2) Félix II, antipapa.  Era arquidiácono em Roma.  O arianismo (heresia que negava a divindade de Cristo) era então favorecido pelo Imperador Constâncio (337-361), que em conseqüência exilou o Papa Libério.  Então Félix, embora tivesse prometido fidelidade ao Pontífice, permitiu que o ordenassem bispo de Roma.  A cerimônia realizou-se no palácio imperial, em presença de poucos funcionários.  O povo de Roma não quis reconhecer o antipapa nem freqüentava as igrejas em que pontificava. Em 358, quando Libério voltou do exílio, o Imperador quis que Libério e Félix governassem conjuntamente a Igreja.  O povo se rebelou e levou Félix a deixar a cidade de Roma.  Pouco depois, Félix tentou tomar a brasílica Iulii no Trastevere para oficiar, mas o povo o obrigou a sair de novo.  Retirou-se então de Roma e morreu junto à Via Portuense em 22/11/365.

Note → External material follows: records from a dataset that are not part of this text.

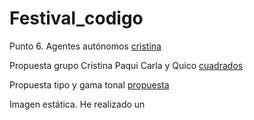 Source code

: # Festival_codigo

Punto 6. Agentes autónomos [cristina](cristina_navalon.pdf)

Propuesta grupo Cristina Paqui Carla y Quico [cuadrados](Propuesta_Magda.pdf)

Propuesta tipo y gama tonal [propuesta](propuesta_livealcode.pdf)

Imagen estática. 
He realizado un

No início do século VI os acontecimentos do século IV não eram claros aos cronistas, de modo que Félix foi considerado Papa legítimo e identificado com um mártir do mesmo nome sepultado junto à Via Portuense; por isto passou a ser recordado no Martirológio Jeronimiano aos 9 de julho. – Está claro, porém, que Félix não foi nem Papa legítimo nem mártir.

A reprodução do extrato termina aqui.